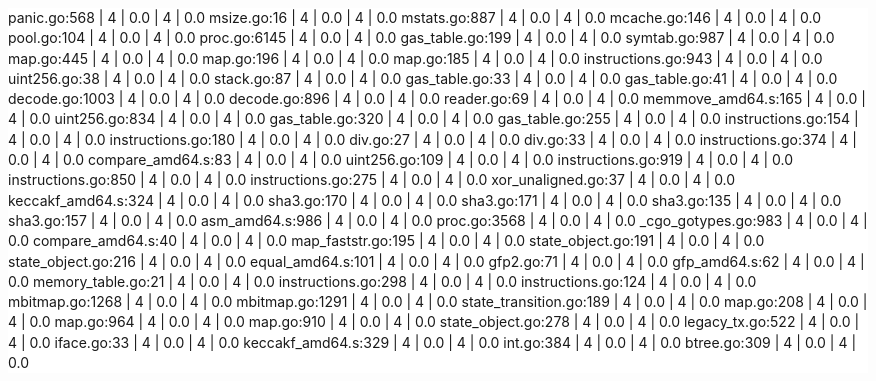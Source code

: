 panic.go:568                                     |      4 |   0.0 |   4 |   0.0
msize.go:16                                      |      4 |   0.0 |   4 |   0.0
mstats.go:887                                    |      4 |   0.0 |   4 |   0.0
mcache.go:146                                    |      4 |   0.0 |   4 |   0.0
pool.go:104                                      |      4 |   0.0 |   4 |   0.0
proc.go:6145                                     |      4 |   0.0 |   4 |   0.0
gas_table.go:199                                 |      4 |   0.0 |   4 |   0.0
symtab.go:987                                    |      4 |   0.0 |   4 |   0.0
map.go:445                                       |      4 |   0.0 |   4 |   0.0
map.go:196                                       |      4 |   0.0 |   4 |   0.0
map.go:185                                       |      4 |   0.0 |   4 |   0.0
instructions.go:943                              |      4 |   0.0 |   4 |   0.0
uint256.go:38                                    |      4 |   0.0 |   4 |   0.0
stack.go:87                                      |      4 |   0.0 |   4 |   0.0
gas_table.go:33                                  |      4 |   0.0 |   4 |   0.0
gas_table.go:41                                  |      4 |   0.0 |   4 |   0.0
decode.go:1003                                   |      4 |   0.0 |   4 |   0.0
decode.go:896                                    |      4 |   0.0 |   4 |   0.0
reader.go:69                                     |      4 |   0.0 |   4 |   0.0
memmove_amd64.s:165                              |      4 |   0.0 |   4 |   0.0
uint256.go:834                                   |      4 |   0.0 |   4 |   0.0
gas_table.go:320                                 |      4 |   0.0 |   4 |   0.0
gas_table.go:255                                 |      4 |   0.0 |   4 |   0.0
instructions.go:154                              |      4 |   0.0 |   4 |   0.0
instructions.go:180                              |      4 |   0.0 |   4 |   0.0
div.go:27                                        |      4 |   0.0 |   4 |   0.0
div.go:33                                        |      4 |   0.0 |   4 |   0.0
instructions.go:374                              |      4 |   0.0 |   4 |   0.0
compare_amd64.s:83                               |      4 |   0.0 |   4 |   0.0
uint256.go:109                                   |      4 |   0.0 |   4 |   0.0
instructions.go:919                              |      4 |   0.0 |   4 |   0.0
instructions.go:850                              |      4 |   0.0 |   4 |   0.0
instructions.go:275                              |      4 |   0.0 |   4 |   0.0
xor_unaligned.go:37                              |      4 |   0.0 |   4 |   0.0
keccakf_amd64.s:324                              |      4 |   0.0 |   4 |   0.0
sha3.go:170                                      |      4 |   0.0 |   4 |   0.0
sha3.go:171                                      |      4 |   0.0 |   4 |   0.0
sha3.go:135                                      |      4 |   0.0 |   4 |   0.0
sha3.go:157                                      |      4 |   0.0 |   4 |   0.0
asm_amd64.s:986                                  |      4 |   0.0 |   4 |   0.0
proc.go:3568                                     |      4 |   0.0 |   4 |   0.0
_cgo_gotypes.go:983                              |      4 |   0.0 |   4 |   0.0
compare_amd64.s:40                               |      4 |   0.0 |   4 |   0.0
map_faststr.go:195                               |      4 |   0.0 |   4 |   0.0
state_object.go:191                              |      4 |   0.0 |   4 |   0.0
state_object.go:216                              |      4 |   0.0 |   4 |   0.0
equal_amd64.s:101                                |      4 |   0.0 |   4 |   0.0
gfp2.go:71                                       |      4 |   0.0 |   4 |   0.0
gfp_amd64.s:62                                   |      4 |   0.0 |   4 |   0.0
memory_table.go:21                               |      4 |   0.0 |   4 |   0.0
instructions.go:298                              |      4 |   0.0 |   4 |   0.0
instructions.go:124                              |      4 |   0.0 |   4 |   0.0
mbitmap.go:1268                                  |      4 |   0.0 |   4 |   0.0
mbitmap.go:1291                                  |      4 |   0.0 |   4 |   0.0
state_transition.go:189                          |      4 |   0.0 |   4 |   0.0
map.go:208                                       |      4 |   0.0 |   4 |   0.0
map.go:964                                       |      4 |   0.0 |   4 |   0.0
map.go:910                                       |      4 |   0.0 |   4 |   0.0
state_object.go:278                              |      4 |   0.0 |   4 |   0.0
legacy_tx.go:522                                 |      4 |   0.0 |   4 |   0.0
iface.go:33                                      |      4 |   0.0 |   4 |   0.0
keccakf_amd64.s:329                              |      4 |   0.0 |   4 |   0.0
int.go:384                                       |      4 |   0.0 |   4 |   0.0
btree.go:309                                     |      4 |   0.0 |   4 |   0.0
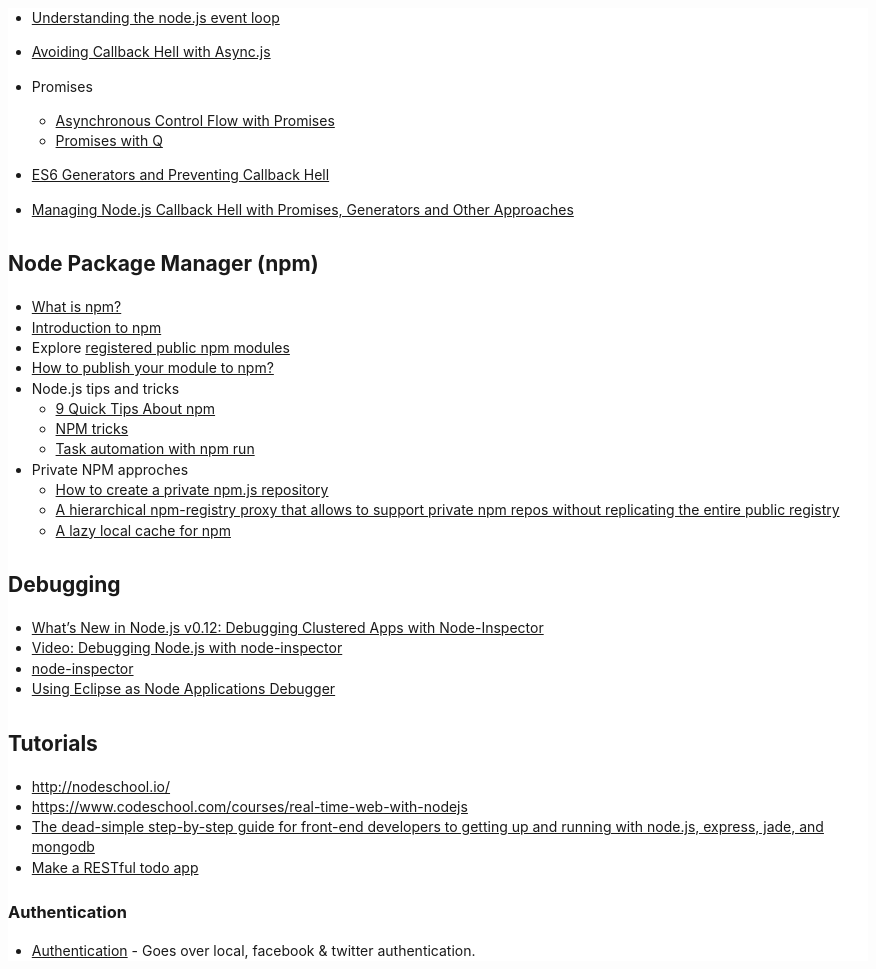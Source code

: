 - [Understanding the node.js event loop](http://blog.mixu.net/2011/02/01/understanding-the-node-js-event-loop/)

- [Avoiding Callback Hell with Async.js](http://www.slideshare.net/cacois/avoiding-callback-hell-with-asyncjs)
- Promises
    - [Asynchronous Control Flow with Promises](http://howtonode.org/promises)
    - [Promises with Q](http://www.slideshare.net/async_io/javascript-promisesq-library-17206726)
- [ES6 Generators and Preventing Callback Hell](http://www.sitepoint.com/javascript-generators-preventing-callback-hell/)
- [Managing Node.js Callback Hell with Promises, Generators and Other Approaches](http://strongloop.com/strongblog/node-js-callback-hell-promises-generators/?utm_source=nodeweekly&utm_medium=email)


## Node Package Manager (npm)

- [What is npm?](http://docs.nodejitsu.com/articles/getting-started/npm/what-is-npm)
- [Introduction to npm](http://howtonode.org/introduction-to-npm)
- Explore [registered public npm modules](https://npmjs.org/)
- [How to publish your module to npm?](https://gist.github.com/coolaj86/1318304)
- Node.js tips and tricks
    - [9 Quick Tips About npm](http://blog.ponyfoo.com/2013/12/14/9-quick-tips-about-npm)
    - [NPM tricks](http://www.devthought.com/2012/02/17/npm-tricks/)
    - [Task automation with npm run](http://substack.net/task_automation_with_npm_run)
- Private NPM approches
    - [How to create a private npm.js repository](http://clock.co.uk/tech-blogs/how-to-create-a-private-npmjs-repository)
    - [A hierarchical npm-registry proxy that allows to support private npm repos without replicating the entire public registry](https://github.com/paypal/kappa)
    - [A lazy local cache for npm](https://github.com/mixu/npm_lazy)


## Debugging

- [What’s New in Node.js v0.12: Debugging Clustered Apps with Node-Inspector](http://strongloop.com/strongblog/whats-new-nodejs-v0-12-debugging-clusters/)
- [Video: Debugging Node.js with node-inspector](http://www.youtube.com/watch?v=03qGA-GJXjI)
- [node-inspector](https://github.com/node-inspector/node-inspector)
- [Using Eclipse as Node Applications Debugger](https://github.com/joyent/node/wiki/Using-Eclipse-as-Node-Applications-Debugger)

## Tutorials

- http://nodeschool.io/
- https://www.codeschool.com/courses/real-time-web-with-nodejs
- [The dead-simple step-by-step guide for front-end developers to getting up and running with node.js, express, jade, and mongodb](http://cwbuecheler.com/web/tutorials/2013/node-express-mongo/)
- [Make a RESTful todo app](http://webapplog.com/todo-app-with-express-jsnode-js-and-mongodb/)

### Authentication
- [Authentication](http://scotch.io/tutorials/javascript/easy-node-authentication-setup-and-local) - Goes over local, facebook & twitter authentication.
• • • • • • •
WORK TASK >>
Where the listing above has a line with "- [How to publish", start there, and output every line exactly through the line with "- [Video: Debugging", which is also included.

TASK RESPONSE >>
- [How to publish your module to npm?](https://gist.github.com/coolaj86/1318304)
- Node.js tips and tricks
    - [9 Quick Tips About npm](http://blog.ponyfoo.com/2013/12/14/9-quick-tips-about-npm)
    - [NPM tricks](http://www.devthought.com/2012/02/17/npm-tricks/)
    - [Task automation with npm run](http://substack.net/task_automation_with_npm_run)
- Private NPM approches
    - [How to create a private npm.js repository](http://clock.co.uk/tech-blogs/how-to-create-a-private-npmjs-repository)
    - [A hierarchical npm-registry proxy that allows to support private npm repos without replicating the entire public registry](https://github.com/paypal/kappa)
    - [A lazy local cache for npm](https://github.com/mixu/npm_lazy)


## Debugging

- [What’s New in Node.js v0.12: Debugging Clustered Apps with Node-Inspector](http://strongloop.com/strongblog/whats-new-nodejs-v0-12-debugging-clusters/)
- [Video: Debugging Node.js with node-inspector](http://www.youtube.com/watch?v=03qGA-GJXjI)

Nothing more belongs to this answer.